Indian lifestyle accessories brand DailyObjects is in advanced discussions to raise approximately Rs 300 crore in fresh funding, according to a recent report by The Economic Times titled “Lifestyle accessories brand DailyObjects in talks to close Rs 300 crore funding.” The development signals renewed investor interest in direct-to-consumer (D2C) brands that combine design-led products with digital-first distribution strategies, even as funding across the broader startup ecosystem remains selective.
The Gurugram-based company, known for its range of tech accessories, bags, and everyday carry products, is reportedly engaging with a mix of existing and new investors for the round. While exact valuations and participating investors have not been publicly confirmed, the proposed funding would mark one of the largest recent capital infusions in India’s lifestyle accessories segment.
DailyObjects has built its brand around a curated, design-centric approach, differentiating itself in a crowded and price-sensitive accessories market. The company operates primarily through its online platform, complemented by a growing offline retail presence. Over the past few years, it has expanded its product portfolio and invested in supply chain capabilities to support faster delivery and greater customization.
The potential fundraise comes at a time when D2C brands in India are recalibrating growth strategies amid tighter funding conditions. Investors have increasingly prioritized profitability, operational efficiency, and brand recall over rapid, cash-intensive expansion. In this context, DailyObjects’ ability to attract significant capital suggests confidence in its unit economics and long-term positioning.
Industry observers note that the lifestyle accessories category remains underpenetrated relative to larger consumer segments such as apparel and electronics, offering room for sustained growth. However, competition from both international brands and domestic startups has intensified, placing pressure on margins and customer acquisition costs.
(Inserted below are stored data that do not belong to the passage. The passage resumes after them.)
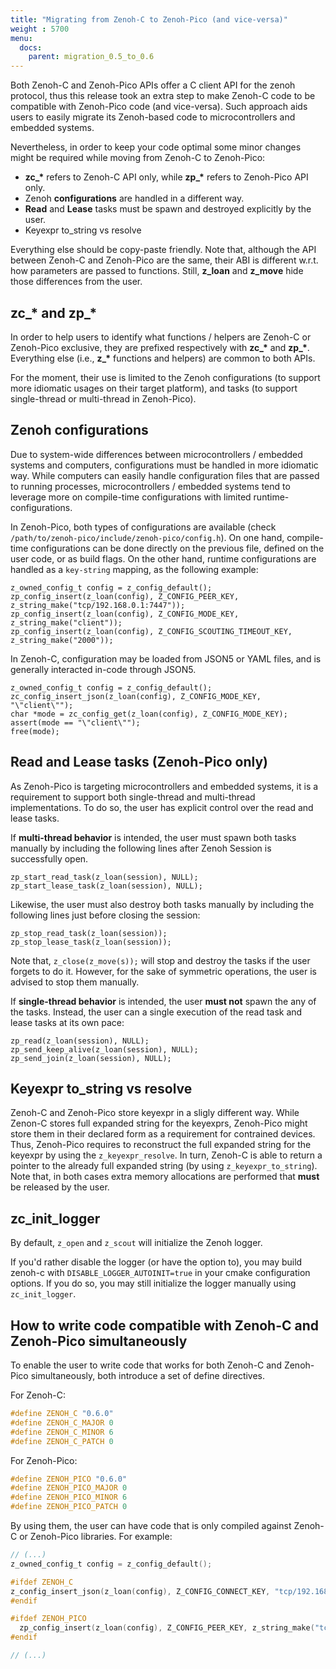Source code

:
 ```yaml
---
title: "Migrating from Zenoh-C to Zenoh-Pico (and vice-versa)"
weight : 5700
menu:
  docs:
    parent: migration_0.5_to_0.6
---
```


Both Zenoh-C and Zenoh-Pico APIs offer a C client API for the zenoh protocol, thus this release took an extra step to make Zenoh-C code to be compatible with Zenoh-Pico code (and vice-versa). Such approach aids users to easily migrate its Zenoh-based code to microcontrollers and embedded systems.

Nevertheless, in order to keep your code optimal some minor changes might be required while moving from Zenoh-C to Zenoh-Pico:
  - **zc_\*** refers to Zenoh-C API only, while **zp_\*** refers to Zenoh-Pico API only.
  - Zenoh **configurations** are handled in a different way.
  - **Read** and **Lease** tasks must be spawn and destroyed explicitly by the user.
  - Keyexpr to_string vs resolve

Everything else should be copy-paste friendly. Note that, although the API between Zenoh-C and Zenoh-Pico are the same, their ABI is different w.r.t. how parameters are passed to functions. Still, **z_loan** and **z_move** hide those differences from the user.

## zc_\* and zp_\*
In order to help users to identify what functions / helpers are Zenoh-C or Zenoh-Pico exclusive, they are prefixed respectively with **zc_\*** and **zp_\***. Everything else (i.e., **z_\*** functions and helpers) are common to both APIs.

For the moment, their use is limited to the Zenoh configurations (to support more idiomatic usages on their target platform), and tasks (to support single-thread or multi-thread in Zenoh-Pico). 

## Zenoh configurations
Due to system-wide differences between microcontrollers / embedded systems and computers, configurations must be handled in more idiomatic way. While computers can easily handle configuration files that are passed to running processes, microcontrollers / embedded systems tend to leverage more on compile-time configurations with limited runtime-configurations.

In Zenoh-Pico, both types of configurations are available (check `/path/to/zenoh-pico/include/zenoh-pico/config.h`). On one hand, compile-time configurations can be done directly on the previous file, defined on the user code, or as build flags. On the other hand, runtime configurations are handled as a `key-string` mapping, as the following example:

```
z_owned_config_t config = z_config_default();
zp_config_insert(z_loan(config), Z_CONFIG_PEER_KEY, z_string_make("tcp/192.168.0.1:7447"));
zp_config_insert(z_loan(config), Z_CONFIG_MODE_KEY, z_string_make("client"));
zp_config_insert(z_loan(config), Z_CONFIG_SCOUTING_TIMEOUT_KEY, z_string_make("2000"));
```

In Zenoh-C, configuration may be loaded from JSON5 or YAML files, and is generally interacted in-code through JSON5. 
```
z_owned_config_t config = z_config_default();
zc_config_insert_json(z_loan(config), Z_CONFIG_MODE_KEY, "\"client\"");
char *mode = zc_config_get(z_loan(config), Z_CONFIG_MODE_KEY);
assert(mode == "\"client\"");
free(mode);
```

## Read and Lease tasks (Zenoh-Pico only)

As Zenoh-Pico is targeting microcontrollers and embedded systems, it is a requirement to support both single-thread and multi-thread implementations. To do so, the user has explicit control over the read and lease tasks.

If **multi-thread behavior** is intended, the user must spawn both tasks manually by including the following lines after Zenoh Session is successfully open.
```
zp_start_read_task(z_loan(session), NULL);
zp_start_lease_task(z_loan(session), NULL);
```

Likewise, the user must also destroy both tasks manually by including the following lines just before closing the session:
```
zp_stop_read_task(z_loan(session));
zp_stop_lease_task(z_loan(session));
```
Note that, ```z_close(z_move(s));``` will stop and destroy the tasks if the user forgets to do it. However, for the sake of symmetric  operations, the user is advised to stop them manually.

If **single-thread behavior** is intended, the user **must not** spawn the any of the tasks. Instead, the user can a single execution of the read task and lease tasks at its own pace:
```
zp_read(z_loan(session), NULL);
zp_send_keep_alive(z_loan(session), NULL);
zp_send_join(z_loan(session), NULL);
```

## Keyexpr to_string vs resolve

Zenoh-C and Zenoh-Pico store keyexpr in a sligly different way. While Zenon-C stores full expanded string for the keyexprs, Zenoh-Pico might store them in their declared form as a requirement for contrained devices. Thus, Zenoh-Pico requires to reconstruct the full expanded string for the keyexpr by using the `z_keyexpr_resolve`. In turn, Zenoh-C is able to return a pointer to the already full expanded string (by using `z_keyexpr_to_string`). Note that, in both cases extra memory allocations are performed that **must** be released by the user.

## zc_init_logger

By default, `z_open` and `z_scout` will initialize the Zenoh logger.

If you'd rather disable the logger (or have the option to), you may build zenoh-c with `DISABLE_LOGGER_AUTOINIT=true` in your cmake configuration options.
If you do so, you may still initialize the logger manually using `zc_init_logger`.


## How to write code compatible with Zenoh-C and Zenoh-Pico simultaneously

To enable the user to write code that works for both Zenoh-C and Zenoh-Pico simultaneously, both introduce a set of define directives.

For Zenoh-C:
```C
#define ZENOH_C "0.6.0"
#define ZENOH_C_MAJOR 0
#define ZENOH_C_MINOR 6
#define ZENOH_C_PATCH 0
```

For Zenoh-Pico:
```C
#define ZENOH_PICO "0.6.0"
#define ZENOH_PICO_MAJOR 0
#define ZENOH_PICO_MINOR 6
#define ZENOH_PICO_PATCH 0
```

By using them, the user can have code that is only compiled against Zenoh-C or Zenoh-Pico libraries. For example:
```C
// (...)
z_owned_config_t config = z_config_default();

#ifdef ZENOH_C
z_config_insert_json(z_loan(config), Z_CONFIG_CONNECT_KEY, "tcp/192.168.0.1:7447"))
#endif

#ifdef ZENOH_PICO
  zp_config_insert(z_loan(config), Z_CONFIG_PEER_KEY, z_string_make("tcp/192.168.0.1:7447"));
#endif

// (...)
```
According to The Economic Times report, the new capital, if secured, is expected to be deployed toward expanding product lines, strengthening brand visibility, and scaling distribution channels, particularly offline retail. The company may also invest in technology and logistics to improve customer experience and operational efficiency.
DailyObjects’ growth trajectory reflects a broader trend in India’s consumer market, where digitally native brands are attempting to transition from niche online players to omnichannel retail businesses. Success in this transition often depends on balancing brand identity with scale, while maintaining cost discipline.
If the funding round closes as anticipated, it would reinforce the narrative that well-positioned D2C brands can still command investor interest, provided they demonstrate clear pathways to sustainable growth.